Most of those things aren’t true.
“Do you have a picture of him?” she asked me, those big eyes of his looking back at me.
“No, sweetie, I don’t,” I said.
That was true.
I hated lying to her, I really did. But the guilt faded over time. Living with my lies has become easy. I don’t even notice them anymore. They have become, in a sense, my truth.
She never asked about her father again. She never seemed bothered growing up with just me. Even now, in the midst of what’s supposed to be a bratty adolescence, she still hugs me before she goes to bed, still kisses my cheek and says she loves me. But I never should have let myself think that I’ve done okay at all this. That somehow it will always be okay.

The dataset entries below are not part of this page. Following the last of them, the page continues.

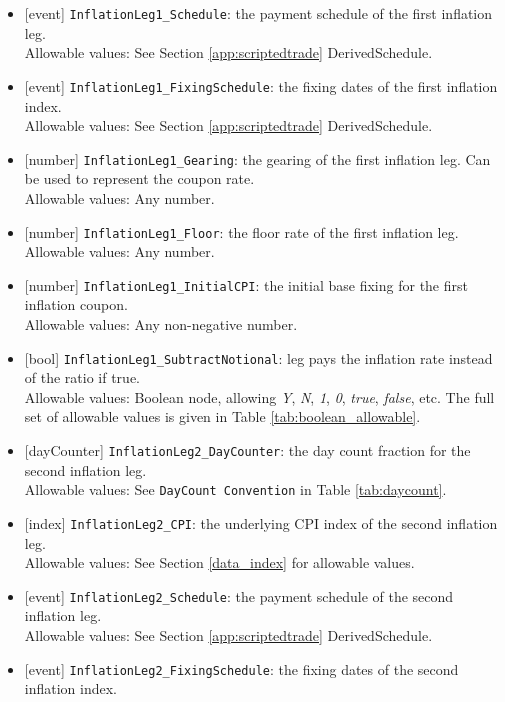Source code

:\begin{itemize}
  \item{}[event] \lstinline!InflationLeg1_Schedule!: the payment schedule of the first inflation leg. \\
  Allowable values: See Section \ref{app:scriptedtrade} DerivedSchedule.
  \item{}[event] \lstinline!InflationLeg1_FixingSchedule!: the fixing dates of the first inflation index. \\
  Allowable values: See Section \ref{app:scriptedtrade} DerivedSchedule.
  \item{}[number] \lstinline!InflationLeg1_Gearing!:  the gearing of the first inflation leg. Can be used to represent the coupon rate. \\
  Allowable values: Any number.
  \item{}[number] \lstinline!InflationLeg1_Floor!:  the floor rate of the first inflation leg. \\
  Allowable values: Any  number.
  \item{}[number] \lstinline!InflationLeg1_InitialCPI!: the initial base fixing for the first inflation coupon. \\
  Allowable values: Any non-negative number.
  \item{}[bool] \lstinline!InflationLeg1_SubtractNotional!: leg pays the inflation rate instead of the ratio if true. \\
  Allowable values: Boolean node, allowing \emph{Y}, \emph{N}, \emph{1}, \emph{0}, \emph{true}, \emph{false}, etc. The
  full set of allowable values is given in Table \ref{tab:boolean_allowable}.
  \item{}[dayCounter] \lstinline!InflationLeg2_DayCounter!: the day count fraction for the second inflation leg. \\
  Allowable values: See \lstinline!DayCount Convention! in Table \ref{tab:daycount}.
  \item{}[index] \lstinline!InflationLeg2_CPI!:  the underlying CPI index of the second inflation leg. \\
  Allowable values: See Section \ref{data_index} for allowable values.
  \item{}[event] \lstinline!InflationLeg2_Schedule!: the payment schedule of the second inflation leg. \\
  Allowable values: See Section \ref{app:scriptedtrade} DerivedSchedule.
  \item{}[event] \lstinline!InflationLeg2_FixingSchedule!: the fixing dates of the second inflation index. \\

\end{itemize}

It was just a few weeks ago that I was thinking about the upcoming anniversary of 9/11 and how I could finally relax in this life that still feels new. It’s been fourteen years, I told myself. Fourteen years and at last I can exhale. But I can’t, because the universe, or whatever it is that keeps track of these things, seized that moment to say, Silly Connie, or Emily or whoever you are, did you really think it would be that easy? See, last week, everything changed. Last week, the universe decided the karmic equilibrium had been off for too long. Last week, my doctor said, “It could be cancer.”
THREE
To understand how I ended up in California, you have to go back to 1992, to an autumn Saturday at New York University. I was just twenty years old, starting my senior year, majoring in literature because I thought I could have a life of just reading and talking about it. I lived in an apartment off La Guardia Place with Jenny, a girl I’d call my best friend for a few years, until we’d lose touch completely. One day, I’ll tell Claire this is just what happens in life—people come and go.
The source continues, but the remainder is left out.